According to the same source, the official response of the CSAT shows that the attributions of the institutions able to fight corruption and organized crime have as central reference points Law 51/1991 regarding the national security of Romania.
"Arguing that the 'elaboration and adoption of Law no. 51/1991 was done in an incipient period of post-communist democracy, in which corruption did not gain the hallmarks of a phenomenon', instead of modifying the law, as it would be constitutional, in 2005 'CSAT integrated the problem of corruption in the structure of the National Security Strategy, as a risk factor and security objective'. This artifice, to complete the law by secret decisions, represents a dangerous precedent for the rule of law, hindering citizens' knowledge of the reach of the competencies of a state institution," the UNJR release shows quoted by Agerpress.

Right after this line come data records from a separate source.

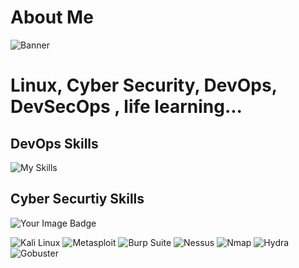 # About Me

![Banner](https://img.shields.io/badge/Welcome%20to%20My%20GitHub%20Profile-000000?style=for-the-badge&logo=github&logoColor=white&color=red)

# Linux, Cyber Security, DevOps, DevSecOps , life learning...
                                     
## DevOps Skills

![My Skills](https://go-skill-icons.vercel.app/api/icons?i=linux,ubuntu,bash,python,git,github,bitbucket,ansible,docker,k8s,argocd,jenkins,githubactions,helm,terraform,mongodb,aws,gcp,azure,maven)
 
## Cyber Securtiy Skills

<img src="https://tryhackme-badges.s3.amazonaws.com/bbw0r1d.png" alt="Your Image Badge" />


<p>
  <img src="https://img.shields.io/badge/Kali_Linux-557CFF?style=for-the-badge&logo=kali-linux&logoColor=white" alt="Kali Linux" />
  <img src="https://img.shields.io/badge/Metasploit-4E6E6F?style=for-the-badge&logo=metasploit&logoColor=white" alt="Metasploit" />
  <img src="https://img.shields.io/badge/Burp_Suite-6D3F1F?style=for-the-badge&logo=burp-suite&logoColor=white" alt="Burp Suite" />
  <img src="https://img.shields.io/badge/Nessus-1E4F91?style=for-the-badge&logo=nessus&logoColor=white" alt="Nessus" />
  <img src="https://img.shields.io/badge/Nmap-000000?style=for-the-badge&logo=nmap&logoColor=white" alt="Nmap" />
  <img src="https://img.shields.io/badge/Hydra-005DFF?style=for-the-badge&logo=hydra&logoColor=white" alt="Hydra" />
  <img src="https://img.shields.io/badge/Gobuster-000000?style=for-the-badge&logo=go&logoColor=white" alt="Gobuster" />
</p>


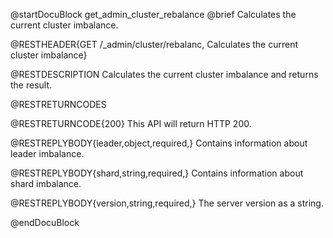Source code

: @startDocuBlock get_admin_cluster_rebalance
@brief Calculates the current cluster imbalance.

@RESTHEADER{GET /_admin/cluster/rebalanc, Calculates the current cluster imbalance}

@RESTDESCRIPTION
Calculates the current cluster imbalance and returns the result.

@RESTRETURNCODES

@RESTRETURNCODE{200}
This API will return HTTP 200.

@RESTREPLYBODY{leader,object,required,}
Contains information about leader imbalance.

@RESTREPLYBODY{shard,string,required,}
Contains information about shard imbalance.

@RESTREPLYBODY{version,string,required,}
The server version as a string.

@endDocuBlock
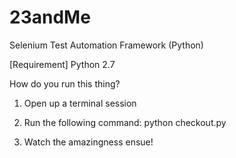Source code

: # 23andMe
Selenium Test Automation Framework (Python)

[Requirement] Python 2.7


How do you run this thing?

1) Open up a terminal session

2) Run the following command:
   python checkout.py

3) Watch the amazingness ensue!
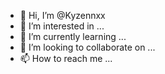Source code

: - 👋 Hi, I’m @Kyzennxx
- 👀 I’m interested in ...
- 🌱 I’m currently learning ...
- 💞️ I’m looking to collaborate on ...
- 📫 How to reach me ...

<!---
Kyzennxx/Kyzennxx is a ✨ special ✨ repository because its `README.md` (this file) appears on your GitHub profile.
You can click the Preview link to take a look at your changes.
--->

In the CSAT letter presented by the UNJR there is clear mention that, later on, the concept was also included in the National Security Strategy of 2010, which defined corruption as a vulnerability, and the Intelligence Strategy set down that "one of the main action directions of the SRI be that of signalling high-level corruption cases, effecting the state's policies, including for the purpose of preventing access to public positions of corrupt persons."
In the opinion of the UNJR, this paragraph results that the CSAT drew up tasks for the SRI that "are not in the known legal framework, such as the prevention of access of 'corrupt persons' to leadership positions, even though they were not convicted through a binding court decision."
"Moreover, these prior checks, made by an intelligence service outside the criminal court framework, without a procedure existing and with the person checked having no possibility to know the content of the report, in order to defend themselves from the accusations, it is possible they were applied in the case of leadership positions in the judiciary," the release also mentions.
The CSAT letter also mentions that the interinstitutional cooperation relations of intelligence services and criminal investigation organisms, in what regards the combating of corruption and organized crime, have materialized, among other things, in information exchanges between the Public Ministry and the establishment of joint teams to combat activities.